Thrombophilie : la durée du traitement est une décision thérapeutique complexe
La prise en charge d’un patient après un épisode de thrombose veineuse ou d’embolie pulmonaire implique de définir au mieux l’étiologie de la maladie pour mettre en place un traitement personnalisé.
Après que le diagnostic de thrombose veineuse ou d’embolie pulmonaire a été posé, souvent aux urgences, et un traitement d’attaque initié, « les malades sans gravité et avec un bon environnement peuvent être pris en charge en ambulatoire », a rappelé le Pr Olivier Sanchez, PU-PH au service pneumologie et soins intensifs de l’Hôpital européen Georges-Pompidou (HEGP, Paris). « Le premier mois est une période cruciale car à haut risque de récidive et d’hémorragie. » Deux consultations devront être programmées par le médecin traitant, dans les soixante-douze heures et dans le mois suivant l’événement. Elles visent à déterminer l’étiologie de la maladie (contexte de survenue, signes de gravité, antécédents personnels et familiaux…), à réaliser le suivi clinique et thérapeutique (tolérance et efficacité du traitement, observance) et à mettre en place un plan de soins et une éducation thérapeutique du patient.

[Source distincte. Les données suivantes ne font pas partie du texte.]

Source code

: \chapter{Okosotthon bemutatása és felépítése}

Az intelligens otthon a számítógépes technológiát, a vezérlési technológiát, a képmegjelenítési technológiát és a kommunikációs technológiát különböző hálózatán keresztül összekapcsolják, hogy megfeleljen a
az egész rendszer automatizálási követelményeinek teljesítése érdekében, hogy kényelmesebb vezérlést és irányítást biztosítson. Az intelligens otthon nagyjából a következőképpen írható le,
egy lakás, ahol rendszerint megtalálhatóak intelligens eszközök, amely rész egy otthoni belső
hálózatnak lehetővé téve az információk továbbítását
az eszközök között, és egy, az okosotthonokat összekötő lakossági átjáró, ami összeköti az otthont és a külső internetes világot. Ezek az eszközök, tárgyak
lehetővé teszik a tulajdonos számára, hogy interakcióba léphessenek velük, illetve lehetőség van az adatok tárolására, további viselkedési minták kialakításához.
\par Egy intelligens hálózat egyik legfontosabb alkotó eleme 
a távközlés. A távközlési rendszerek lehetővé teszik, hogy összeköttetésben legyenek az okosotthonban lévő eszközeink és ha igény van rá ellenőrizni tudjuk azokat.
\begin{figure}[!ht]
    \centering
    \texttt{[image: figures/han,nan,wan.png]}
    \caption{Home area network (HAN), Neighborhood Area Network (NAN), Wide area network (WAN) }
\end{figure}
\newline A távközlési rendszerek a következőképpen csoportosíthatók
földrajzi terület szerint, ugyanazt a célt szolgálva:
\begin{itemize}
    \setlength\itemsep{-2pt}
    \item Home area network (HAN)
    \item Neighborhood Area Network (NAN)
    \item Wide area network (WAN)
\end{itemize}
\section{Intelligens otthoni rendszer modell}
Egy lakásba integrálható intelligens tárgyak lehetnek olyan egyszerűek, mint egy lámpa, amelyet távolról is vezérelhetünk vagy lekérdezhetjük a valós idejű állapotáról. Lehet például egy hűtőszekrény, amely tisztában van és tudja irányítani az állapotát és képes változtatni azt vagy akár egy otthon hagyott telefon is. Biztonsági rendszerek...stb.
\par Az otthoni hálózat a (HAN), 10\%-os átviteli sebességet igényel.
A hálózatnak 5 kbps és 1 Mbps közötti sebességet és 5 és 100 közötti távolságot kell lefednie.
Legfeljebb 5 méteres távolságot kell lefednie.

« La maladie veineuse thromboembolique (MVTE) est multifactorielle, avec des facteurs de risque génétiques (déficit en antithrombine, protéines C et S, facteur V Leiden, facteur II G20210A), acquis (âge, antécédents de MVTE, cancer, syndrome des anticorps antiphospholipides, syndrome myéloprolifératif, hémoglobinurie paroxystique nocturne) et des facteurs déclenchants (immobilisation, chirurgie, œstrogènes, grossesse, post-partum, maladie inflammatoire) », a décrit le Pr Dominique Helley, PU-PH au service d’hématologie biologique à l’HEGP. Au vu de la pluralité des causes possibles, « la réalisation d’un bilan de thrombophilie ne doit pas être systématique. Son impact décisionnel n’est pas majeur », a indiqué le Pr Sanchez.
AOD, stop ou encore ?
Les anticoagulants oraux d’action directe (AOD) constituent le traitement de première intention et présentent la « même efficacité que la stratégie conventionnelle (héparine + AVK) mais une meilleure tolérance (moins d’hémorragie graves). » Chacun a un schéma thérapeutique spécifique. La durée de traitement sera fonction des conditions de survenue de la thrombose. Un cancer actif et une thrombophilie sévère (déficit en antithrombine, syndrome des anticorps antiphospholipides) sont des facteurs de risque majeurs et persistants nécessitant un traitement long. Une chirurgie avec anesthésie générale, une fracture des membres inférieurs ou une immobilisation de plus de trois jours dans les trois derniers mois, ou des facteurs hormonaux chez la femme constituent des facteurs de risque majeurs et transitoires, traités sur le court terme. Pour les MVTE non provoquées, comme la thrombophilie non sévère ou une maladie inflammatoire chronique digestive ou articulaire (facteurs de risque mineurs et persistants), la prise de décision est complexe, entre arrêt du traitement à six mois ou poursuite à vie. « La balance se joue entre risque de récidive de MVTE en cas d’arrêt, risque de saignements sous anticoagulant, et préférence du patient », a exposé le Pr Sanchez. Les scores VTE-Bleed ou Herdoo2 permettent d’estimer les probabilités de récidive.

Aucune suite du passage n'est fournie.